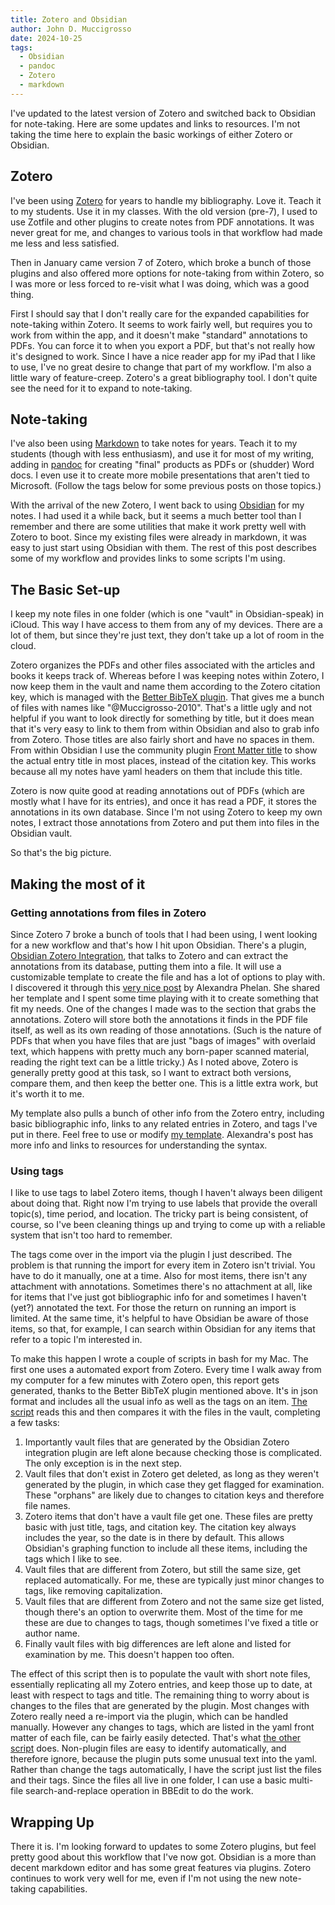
 ```yaml
---
title: Zotero and Obsidian
author: John D. Muccigrosso
date: 2024-10-25
tags:
  - Obsidian
  - pandoc
  - Zotero
  - markdown
---
```


I've updated to the latest version of Zotero and switched back to Obsidian for note-taking. Here are some updates and links to resources. I'm not taking the time here to explain the basic workings of either Zotero or Obsidian.

## Zotero

I've been using [Zotero](https://zotero.org/) for years to handle my bibliography. Love it. Teach it to my students. Use it in my classes. With the old version (pre-7), I used to use Zotfile and other plugins to create notes from PDF annotations. It was never great for me, and changes to various tools in that workflow had made me less and less satisfied.

Then in January came version 7 of Zotero, which broke a bunch of those plugins and also offered more options for note-taking from within Zotero, so I was more or less forced to re-visit what I was doing, which was a good thing.

First I should say that I don't really care for the expanded capabilities for note-taking within Zotero. It seems to work fairly well, but requires you to work from within the app, and it doesn't make "standard" annotations to PDFs. You can force it to when you export a PDF, but that's not really how it's designed to work. Since I have a nice reader app for my iPad that I like to use, I've no great desire to change that part of my workflow. I'm also a little wary of feature-creep. Zotero's a great bibliography tool. I don't quite see the need for it to expand to note-taking.

## Note-taking

I've also been using [Markdown](https://www.markdownguide.org) to take notes for years. Teach it to my students (though with less enthusiasm), and use it for most of my writing, adding in [pandoc](https://pandoc.org/) for creating "final" products as PDFs or (shudder) Word docs. I even use it to create more mobile presentations that aren't tied to Microsoft. (Follow the tags below for some previous posts on those topics.)

With the arrival of the new Zotero, I went back to using [Obsidian](https://www.obsidian.md/) for my notes. I had used it a while back, but it seems a much better tool than I remember and there are some utilities that make it work pretty well with Zotero to boot. Since my existing files were already in markdown, it was easy to just start using Obsidian with them. The rest of this post describes some of my workflow and provides links to some scripts I'm using.

## The Basic Set-up

I keep my note files in one folder (which is one "vault" in Obsidian-speak) in iCloud. This way I have access to them from any of my devices. There are a lot of them, but since they're just text, they don't take up a lot of room in the cloud.

Zotero organizes the PDFs and other files associated with the articles and books it keeps track of. Whereas before I was keeping notes within Zotero, I now keep them in the vault and name them according to the Zotero citation key, which is managed with the [Better BibTeX plugin](https://retorque.re/zotero-better-bibtex/). That gives me a bunch of files with names like "@Muccigrosso-2010". That's a little ugly and not helpful if you want to look directly for something by title, but it does mean that it's very easy to link to them from within Obsidian and also to grab info from Zotero. Those titles are also fairly short and have no spaces in them. From within Obsidian I use the community plugin [Front Matter title](https://github.com/snezhig/obsidian-front-matter-title) to show the actual entry title in most places, instead of the citation key. This works because all my notes have yaml headers on them that include this title.

Zotero is now quite good at reading annotations out of PDFs (which are mostly what I have for its entries), and once it has read a PDF, it stores the annotations in its own database. Since I'm not using Zotero to keep my own notes, I extract those annotations from Zotero and put them into files in the Obsidian vault.

So that's the big picture.

## Making the most of it

### Getting annotations from files in Zotero

Since Zotero 7 broke a bunch of tools that I had been using, I went looking for a new workflow and that's how I hit upon Obsidian. There's a plugin, [Obsidian Zotero Integration](https://github.com/mgmeyers/obsidian-zotero-integration), that talks to Zotero and can extract the annotations from its database, putting them into a file. It will use a customizable template to create the file and has a lot of options to play with. I discovered it through this [very nice post](https://medium.com/@alexandraphelan/an-updated-academic-workflow-zotero-obsidian-cffef080addd) by Alexandra Phelan. She shared her template and I spent some time playing with it to create something that fit my needs. One of the changes I made was to the section that grabs the annotations. Zotero will store both the annotations it finds in the PDF file itself, as well as its own reading of those annotations. (Such is the nature of PDFs that when you have files that are just "bags of images" with overlaid text, which happens with pretty much any born-paper scanned material, reading the right text can be a little tricky.) As I noted above, Zotero is generally pretty good at this task, so I want to extract both versions, compare them, and then keep the better one. This is a little extra work, but it's worth it to me.

My template also pulls a bunch of other info from the Zotero entry, including basic bibliographic info, links to any related entries in Zotero, and tags I've put in there. Feel free to use or modify [my template](/resources/zotero_import_from_both.md.txt). Alexandra's post has more info and links to resources for understanding the syntax.

### Using tags

I like to use tags to label Zotero items, though I haven't always been diligent about doing that. Right now I'm trying to use labels that provide the overall topic(s), time period, and location. The tricky part is being consistent, of course, so I've been cleaning things up and trying to come up with a reliable system that isn't too hard to remember.

The tags come over in the import via the plugin I just described. The problem is that running the import for every item in Zotero isn't trivial. You have to do it manually, one at a time. Also for most items, there isn't any attachment with annotations. Sometimes there's no attachment at all, like for items that I've just got bibliographic info for and sometimes I haven't (yet?) annotated the text. For those the return on running an import is limited. At the same time, it's helpful to have Obsidian be aware of those items, so that, for example, I can search within Obsidian for any items that refer to a topic I'm interested in.

To make this happen I wrote a couple of scripts in bash for my Mac. The first one uses a automated export from Zotero. Every time I walk away from my computer for a few minutes with Zotero open, this report gets generated, thanks to the Better BibTeX plugin mentioned above. It's in json format and includes all the usual info as well as the tags on an item. [The script](https://github.com/Jmuccigr/scripts/blob/master/zot2obsidian.sh) reads this and then compares it with the files in the vault, completing a few tasks:

1. Importantly vault files that are generated by the Obsidian Zotero integration plugin are left alone because checking those is complicated. The only exception is in the next step.
2. Vault files that don't exist in Zotero get deleted, as long as they weren't generated by the plugin, in which case they get flagged for examination. These "orphans" are likely due to changes to citation keys and therefore file names.
3. Zotero items that don't have a vault file get one. These files are pretty basic with just title, tags, and citation key. The citation key always includes the year, so the date is in there by default. This allows Obsidian's graphing function to include all these items, including the tags which I like to see.
4. Vault files that are different from Zotero, but still the same size, get replaced automatically. For me, these are typically just minor changes to tags, like removing capitalization.
5. Vault files that are different from Zotero and not the same size get listed, though there's an option to overwrite them. Most of the time for me these are due to changes to tags, though sometimes I've fixed a title or author name.
6. Finally vault files with big differences are left alone and listed for examination by me. This doesn't happen too often.

The effect of this script then is to populate the vault with short note files, essentially replicating all my Zotero entries, and keep those up to date, at least with respect to tags and title. The remaining thing to worry about is changes to the files that are generated by the plugin. Most changes with Zotero really need a re-import via the plugin, which can be handled manually. However any changes to tags, which are listed in the yaml front matter of each file, can be fairly easily detected. That's what [the other script](https://github.com/Jmuccigr/scripts/blob/master/zotero_check_tags.sh) does. Non-plugin files are easy to identify automatically, and therefore ignore, because the plugin puts some unusual text into the yaml. Rather than change the tags automatically, I have the script just list the files and their tags. Since the files all live in one folder, I can use a basic multi-file search-and-replace operation in BBEdit to do the work.

## Wrapping Up

There it is. I'm looking forward to updates to some Zotero plugins, but feel pretty good about this workflow that I've now got. Obsidian is a more than decent markdown editor and has some great features via plugins. Zotero continues to work very well for me, even if I'm not using the new note-taking capabilities.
:::::
◆ What to work on ◆
From the records above, transcribe exactly the run of lines that opens with the line holding "To make this" and closes with the line holding "3. Zotero items", both included.

◆ Written response ◆
To make this happen I wrote a couple of scripts in bash for my Mac. The first one uses a automated export from Zotero. Every time I walk away from my computer for a few minutes with Zotero open, this report gets generated, thanks to the Better BibTeX plugin mentioned above. It's in json format and includes all the usual info as well as the tags on an item. [The script](https://github.com/Jmuccigr/scripts/blob/master/zot2obsidian.sh) reads this and then compares it with the files in the vault, completing a few tasks:

1. Importantly vault files that are generated by the Obsidian Zotero integration plugin are left alone because checking those is complicated. The only exception is in the next step.
2. Vault files that don't exist in Zotero get deleted, as long as they weren't generated by the plugin, in which case they get flagged for examination. These "orphans" are likely due to changes to citation keys and therefore file names.
3. Zotero items that don't have a vault file get one. These files are pretty basic with just title, tags, and citation key. The citation key always includes the year, so the date is in there by default. This allows Obsidian's graphing function to include all these items, including the tags which I like to see.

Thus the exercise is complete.